Thursday, October 4, 2018

Too Much Sliced French Bread?


I like my carbohydrates, so whenever I see French bread on sale I buy a loaf.  I tend to ignore the probability that I have three uneaten loaves in the freezer.

Recently when I was challenged for freezer space, I discovered a large storage container filled with thin slices of French bread.  It was left over from a cheese platter I’d served a few months earlier.

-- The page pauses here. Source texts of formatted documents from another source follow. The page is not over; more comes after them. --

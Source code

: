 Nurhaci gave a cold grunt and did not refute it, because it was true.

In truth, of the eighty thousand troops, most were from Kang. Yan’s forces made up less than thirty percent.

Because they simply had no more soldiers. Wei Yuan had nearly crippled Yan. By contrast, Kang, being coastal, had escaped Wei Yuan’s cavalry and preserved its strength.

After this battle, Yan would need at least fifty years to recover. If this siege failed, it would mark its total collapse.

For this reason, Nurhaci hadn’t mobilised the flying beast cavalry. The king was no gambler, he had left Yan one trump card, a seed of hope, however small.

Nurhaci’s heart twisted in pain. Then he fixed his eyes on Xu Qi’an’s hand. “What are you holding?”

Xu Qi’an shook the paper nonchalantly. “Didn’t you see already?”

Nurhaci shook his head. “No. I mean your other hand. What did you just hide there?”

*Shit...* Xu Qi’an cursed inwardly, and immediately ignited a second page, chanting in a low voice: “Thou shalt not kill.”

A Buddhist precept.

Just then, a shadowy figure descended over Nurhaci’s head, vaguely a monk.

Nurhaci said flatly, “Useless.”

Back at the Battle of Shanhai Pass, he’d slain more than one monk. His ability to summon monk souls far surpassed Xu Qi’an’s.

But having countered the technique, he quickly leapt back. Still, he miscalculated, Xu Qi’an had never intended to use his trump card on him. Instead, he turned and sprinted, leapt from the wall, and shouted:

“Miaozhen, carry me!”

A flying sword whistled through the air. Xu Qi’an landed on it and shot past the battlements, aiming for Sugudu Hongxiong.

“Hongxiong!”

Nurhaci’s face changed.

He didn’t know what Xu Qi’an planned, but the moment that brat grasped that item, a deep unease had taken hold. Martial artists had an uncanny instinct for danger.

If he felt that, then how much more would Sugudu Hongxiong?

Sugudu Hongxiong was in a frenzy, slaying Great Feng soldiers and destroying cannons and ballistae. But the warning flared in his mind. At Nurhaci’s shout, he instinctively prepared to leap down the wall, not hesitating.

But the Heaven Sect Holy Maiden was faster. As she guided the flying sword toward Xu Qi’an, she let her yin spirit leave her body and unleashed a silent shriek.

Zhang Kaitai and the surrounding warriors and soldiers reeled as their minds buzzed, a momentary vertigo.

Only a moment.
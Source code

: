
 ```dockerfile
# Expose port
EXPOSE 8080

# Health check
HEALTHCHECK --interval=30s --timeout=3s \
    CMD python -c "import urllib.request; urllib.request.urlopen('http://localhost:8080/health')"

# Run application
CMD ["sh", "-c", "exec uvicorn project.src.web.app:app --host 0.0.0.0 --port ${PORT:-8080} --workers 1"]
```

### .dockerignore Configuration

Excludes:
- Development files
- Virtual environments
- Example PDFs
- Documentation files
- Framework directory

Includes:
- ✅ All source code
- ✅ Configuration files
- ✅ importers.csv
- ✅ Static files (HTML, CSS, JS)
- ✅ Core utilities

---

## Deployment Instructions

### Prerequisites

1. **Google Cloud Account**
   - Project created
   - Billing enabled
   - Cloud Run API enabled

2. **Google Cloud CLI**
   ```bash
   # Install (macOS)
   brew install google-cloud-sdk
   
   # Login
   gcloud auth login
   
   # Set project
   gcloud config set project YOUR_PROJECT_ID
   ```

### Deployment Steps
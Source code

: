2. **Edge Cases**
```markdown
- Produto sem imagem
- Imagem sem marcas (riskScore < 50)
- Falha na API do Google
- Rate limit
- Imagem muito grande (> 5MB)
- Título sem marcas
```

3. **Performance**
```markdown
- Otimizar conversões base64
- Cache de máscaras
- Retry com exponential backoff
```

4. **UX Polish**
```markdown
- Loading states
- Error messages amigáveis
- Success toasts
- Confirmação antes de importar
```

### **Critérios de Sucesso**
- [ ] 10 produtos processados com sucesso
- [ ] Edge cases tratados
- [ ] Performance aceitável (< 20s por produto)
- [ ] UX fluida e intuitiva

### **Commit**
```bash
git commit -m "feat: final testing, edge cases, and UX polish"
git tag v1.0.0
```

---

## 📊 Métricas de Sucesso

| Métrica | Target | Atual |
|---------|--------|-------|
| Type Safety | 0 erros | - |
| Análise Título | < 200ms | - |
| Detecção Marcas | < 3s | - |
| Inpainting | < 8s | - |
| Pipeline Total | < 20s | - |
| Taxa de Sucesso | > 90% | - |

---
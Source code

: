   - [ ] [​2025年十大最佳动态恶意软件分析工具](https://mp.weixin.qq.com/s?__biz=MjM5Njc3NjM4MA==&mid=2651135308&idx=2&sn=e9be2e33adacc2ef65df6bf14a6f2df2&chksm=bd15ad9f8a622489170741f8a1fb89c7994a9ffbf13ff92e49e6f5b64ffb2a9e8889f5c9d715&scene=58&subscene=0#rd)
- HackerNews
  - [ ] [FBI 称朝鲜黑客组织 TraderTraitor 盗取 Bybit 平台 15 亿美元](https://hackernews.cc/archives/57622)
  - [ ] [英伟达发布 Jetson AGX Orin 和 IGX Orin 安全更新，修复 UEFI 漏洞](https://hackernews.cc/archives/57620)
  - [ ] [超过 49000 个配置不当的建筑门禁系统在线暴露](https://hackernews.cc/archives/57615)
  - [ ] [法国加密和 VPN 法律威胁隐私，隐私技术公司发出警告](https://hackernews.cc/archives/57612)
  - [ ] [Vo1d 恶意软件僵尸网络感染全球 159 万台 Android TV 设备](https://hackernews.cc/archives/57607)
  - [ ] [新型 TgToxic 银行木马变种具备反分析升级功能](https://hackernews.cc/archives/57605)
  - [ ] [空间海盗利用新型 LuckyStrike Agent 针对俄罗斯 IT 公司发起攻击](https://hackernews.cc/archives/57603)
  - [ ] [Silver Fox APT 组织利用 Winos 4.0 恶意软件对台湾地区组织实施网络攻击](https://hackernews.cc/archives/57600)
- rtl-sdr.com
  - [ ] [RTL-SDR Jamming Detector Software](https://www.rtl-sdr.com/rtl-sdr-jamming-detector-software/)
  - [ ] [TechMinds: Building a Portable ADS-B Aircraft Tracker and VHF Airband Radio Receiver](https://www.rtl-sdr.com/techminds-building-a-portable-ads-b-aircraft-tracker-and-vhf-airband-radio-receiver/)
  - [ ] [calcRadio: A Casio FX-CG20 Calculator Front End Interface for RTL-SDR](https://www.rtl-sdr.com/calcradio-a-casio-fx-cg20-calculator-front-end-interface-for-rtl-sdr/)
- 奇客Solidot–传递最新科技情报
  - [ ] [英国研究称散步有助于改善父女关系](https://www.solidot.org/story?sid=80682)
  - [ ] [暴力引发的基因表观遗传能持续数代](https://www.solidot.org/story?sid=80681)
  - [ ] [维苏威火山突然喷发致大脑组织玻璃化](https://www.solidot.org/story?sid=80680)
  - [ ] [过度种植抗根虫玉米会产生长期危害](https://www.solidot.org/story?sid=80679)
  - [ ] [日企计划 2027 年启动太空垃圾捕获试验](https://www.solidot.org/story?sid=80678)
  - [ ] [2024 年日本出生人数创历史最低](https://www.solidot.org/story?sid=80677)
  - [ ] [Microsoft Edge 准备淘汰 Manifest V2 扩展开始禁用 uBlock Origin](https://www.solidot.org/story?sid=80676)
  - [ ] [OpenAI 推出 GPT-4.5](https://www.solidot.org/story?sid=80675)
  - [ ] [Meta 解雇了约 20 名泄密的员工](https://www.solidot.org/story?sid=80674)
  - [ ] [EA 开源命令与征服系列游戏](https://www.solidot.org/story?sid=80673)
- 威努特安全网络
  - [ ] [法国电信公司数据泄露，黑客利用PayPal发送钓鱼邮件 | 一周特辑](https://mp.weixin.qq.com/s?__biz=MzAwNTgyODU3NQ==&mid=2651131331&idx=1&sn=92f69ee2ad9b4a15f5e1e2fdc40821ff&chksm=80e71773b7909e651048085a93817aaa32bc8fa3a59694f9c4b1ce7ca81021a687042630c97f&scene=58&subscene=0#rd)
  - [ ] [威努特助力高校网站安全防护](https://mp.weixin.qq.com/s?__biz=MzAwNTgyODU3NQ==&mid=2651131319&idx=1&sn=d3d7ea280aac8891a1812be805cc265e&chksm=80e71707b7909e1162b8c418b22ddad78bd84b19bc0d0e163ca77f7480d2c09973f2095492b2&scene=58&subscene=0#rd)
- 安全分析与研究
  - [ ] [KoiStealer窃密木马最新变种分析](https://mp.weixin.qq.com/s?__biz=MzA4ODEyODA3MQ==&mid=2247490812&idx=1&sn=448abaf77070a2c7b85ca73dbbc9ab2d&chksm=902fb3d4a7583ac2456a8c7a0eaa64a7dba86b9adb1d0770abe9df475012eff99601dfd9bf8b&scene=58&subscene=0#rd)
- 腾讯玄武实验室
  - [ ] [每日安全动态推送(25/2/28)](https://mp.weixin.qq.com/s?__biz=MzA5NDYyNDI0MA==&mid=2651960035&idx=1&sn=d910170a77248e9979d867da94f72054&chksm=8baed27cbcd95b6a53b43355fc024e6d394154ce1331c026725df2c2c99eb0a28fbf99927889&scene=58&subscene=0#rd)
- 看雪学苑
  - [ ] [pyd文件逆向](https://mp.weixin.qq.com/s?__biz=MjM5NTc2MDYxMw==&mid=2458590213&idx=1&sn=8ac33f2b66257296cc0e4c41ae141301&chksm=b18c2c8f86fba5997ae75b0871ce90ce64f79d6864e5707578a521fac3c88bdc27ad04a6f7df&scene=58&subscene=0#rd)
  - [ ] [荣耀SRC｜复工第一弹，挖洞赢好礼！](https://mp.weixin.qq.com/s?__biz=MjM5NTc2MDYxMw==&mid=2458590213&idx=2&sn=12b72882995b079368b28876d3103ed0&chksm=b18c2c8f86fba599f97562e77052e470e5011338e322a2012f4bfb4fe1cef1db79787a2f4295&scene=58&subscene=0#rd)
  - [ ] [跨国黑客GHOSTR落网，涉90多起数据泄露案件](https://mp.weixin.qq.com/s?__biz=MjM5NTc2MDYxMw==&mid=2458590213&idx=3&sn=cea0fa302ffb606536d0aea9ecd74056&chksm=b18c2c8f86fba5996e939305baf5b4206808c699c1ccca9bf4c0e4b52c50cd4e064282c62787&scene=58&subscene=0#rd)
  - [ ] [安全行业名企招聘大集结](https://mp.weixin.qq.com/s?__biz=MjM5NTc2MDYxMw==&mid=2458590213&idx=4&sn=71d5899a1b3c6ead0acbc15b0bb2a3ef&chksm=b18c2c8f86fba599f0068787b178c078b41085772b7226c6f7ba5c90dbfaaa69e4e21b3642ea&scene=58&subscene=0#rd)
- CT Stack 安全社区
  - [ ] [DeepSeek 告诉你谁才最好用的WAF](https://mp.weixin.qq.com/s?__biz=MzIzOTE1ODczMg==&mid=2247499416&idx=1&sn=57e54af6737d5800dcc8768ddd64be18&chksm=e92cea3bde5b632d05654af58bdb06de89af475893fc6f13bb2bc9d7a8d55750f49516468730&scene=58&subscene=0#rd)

I suppose I could have made French Toast—a good way to use up sliced bread—but French Toast didn’t sound like the right side dish with Lasagna.  Instead, I tried frying it with chopped garlic and a few spices. 
Fried Garlic Bread – serves 4   
1 tablespoon olive oil + more if needed
2 tablespoons chopped fresh garlic
1 teaspoon dried oregano
1 teaspoon salad seasoning
15-20 thin (about 1/4 inch) slices French bread 
Use your largest flat-bottomed pan.  Add the olive oil, garlic, oregano and salad seasoning to the pan, mix it together and spread it around to cover the bottom of the pan.  Depending on the size of the pan, you may need extra oil.  Place the bread slices on top of the mixture and press down so that each slice absorbs a bit of oil.  Then flip each slice over and press down again. 
Begin heating the pan over medium-high heat.  After 1 minute carefully turn over 1 slice to see if it has begun to brown on the bottom. If yes, turn over all the slices. If not, continue to fry for another minute and check again.  Turn the bread slices over and fry for another 1-to-2 minutes. 
Gently remove the fried bread slices to a serving dish and scrape any garlic and spices remaining in the pan onto the bread.  Serve.